あらゆる機械群を己の意思で動かす事が可能となる聖遺物にして、シャトーから片手間に回収したキャロルの予備躯体とは異なり、彼の
「修復もできた、お陰でね」
装者達との激闘の余波で、損傷が著しかったが、力で従わせた結社の人間に聖遺物を持ち出させ、修復をさせていた。
それは己が計画の為。
かつて己を選ばなかった創造主への復讐の為。
「……越えてみせるさ、アヌンナキを」
その顔は、何処までも決意に満ちていた。
「──す「好きだ」
キャロル達を力いっぱい抱きしめていたが、オレな方のキャロルは両腕を器用に引っ張り出すと、もう一方のキャロルの口を手で思いっきり塞いで、そんな事を真っ直ぐに言った。
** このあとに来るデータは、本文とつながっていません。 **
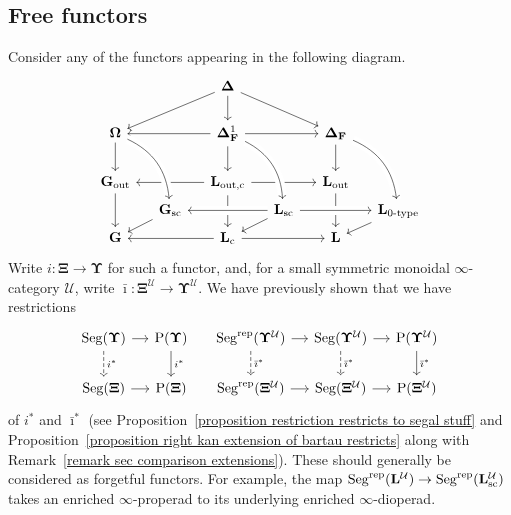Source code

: \documentclass{amsart}
\numberwithin{theorem}{subsection}
\theoremstyle{definition}
\newcommand{\finsetskel}{\mathbf{F}}
\newcommand{\xU}{\mathcal{U}}
\newcommand{\Pre}{\name{P}}
\newcommand{\name}[1]{\ensuremath{\text{\textup{#1}}}}
\newcommand{\simp}{\mathbf{\Delta}}
\newcommand{\bbO}{\mathbf{\Omega}}
\newcommand{\levelg}{\mathbf{L}}
\newcommand{\levelU}{\levelg^\xU}
\newcommand{\levelgconn}{\levelg_{\name{c}}}
\newcommand{\bbY}{\mathbf{G}}
\newcommand{\bbYout}{\bbY_{\name{out}}}
\newcommand{\gc}{\mathbf{\Xi}}
\newcommand{\gcone}{\gc}
\newcommand{\gctwo}{\mathbf{\Upsilon}}
\newcommand{\gcUone}{\gcone^\xU}
\newcommand{\gcUtwo}{\gctwo^\xU}
\newcommand{\bariustar}{\bar \imath^*}
\newcommand{\Seg}{\name{Seg}}
\newcommand{\Segrep}{\Seg^{\name{rep}}}
\begin{document}
\subsection{Free functors}\label{section free functors}
Consider any of the functors appearing in the following diagram.
\begin{equation}\label{eq big diagram of graph cats}
\begin{tikzcd}[column sep=small]
& & \simp \arrow[drr] \arrow[dll] \dar \\
\bbO \dar & & \simp_\finsetskel^1 \dar \arrow[rr] \arrow[ll]& & \simp_\finsetskel \dar \\
\bbYout \arrow[dd] & & \levelg_{\name{out,c}} \arrow[rr] \arrow[ll]\arrow[dd] & & \levelg_{\name{out}} \arrow[dd] \\[-1.5em]
& \bbY_{\name{sc}} \arrow[from=uul, bend left, crossing over]\arrow[dl] & & \levelg_{\name{sc}} \arrow[from=uul, bend left, crossing over]\arrow[dl] \arrow[rr, crossing over] \arrow[ll, crossing over]& & \levelg_{\name{0-type}} \arrow[from=uul, bend left, crossing over]\arrow[dl] \\[-1.5em]
\bbY & & \levelgconn \arrow[rr] \arrow[ll]& & \levelg 
\end{tikzcd} \end{equation}
Write $i \colon \gcone \to \gctwo$ for such a functor, and, for a small symmetric monoidal $\infty$-category $\xU$, write $\bar\imath \colon \gcUone \to \gcUtwo$.
We have previously shown that we have restrictions
\begin{equation}\label{eq restrictions of middle functor}
\begin{tikzcd}[column sep=small]
\Seg(\gctwo) \dar[dashed,"i^*"] \rar & \Pre(\gctwo) \dar{i^*} & \Segrep(\gcUtwo) \dar[dashed, "\bariustar"] \rar & \Seg(\gcUtwo) \dar[dashed, "\bariustar"] \rar & \Pre(\gcUtwo) \dar{\bariustar} \\
\Seg(\gcone) \rar & \Pre(\gcone) & \Segrep(\gcUone) \rar & \Seg(\gcUone) \rar & \Pre(\gcUone)
\end{tikzcd} 
\end{equation}
of $i^*$ and $\bariustar$ (see Proposition~\ref{proposition restriction restricts to segal stuff} and Proposition~\ref{proposition right kan extension of bartau restricts} along with Remark~\ref{remark sec comparison extensions}).
These should generally be considered as forgetful functors.
For example, the map $\Segrep(\levelU) \to \Segrep(\levelg_{\name{sc}}^\xU)$ takes an enriched $\infty$-properad to its underlying enriched $\infty$-dioperad.
\end{document}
「例え、上っ面だけの想い出に起因するとしても、オレに渦巻く感情は否定したくない」
彼女の様子は自分の感情を改めて確認する様だった。
「それに、これから共に想い出を紡いでいくのだろう?」
両手を頰へ添えられる。
キャロルは頰に添えた左手をゆっくりと後頭部へ回していく。
「手初めにっぐッ、ふぁひをふふひはま」
気がつけばキャロルの口には糸の束が猿轡の様に噛ませられていた。
「それだけは ぜったいに ゆずらない」
右に抱えているキャロルがやっていた様だ。糸の束だと思っていたのは、もしかしたらダウルダブラの弦、の様なものなのだろう。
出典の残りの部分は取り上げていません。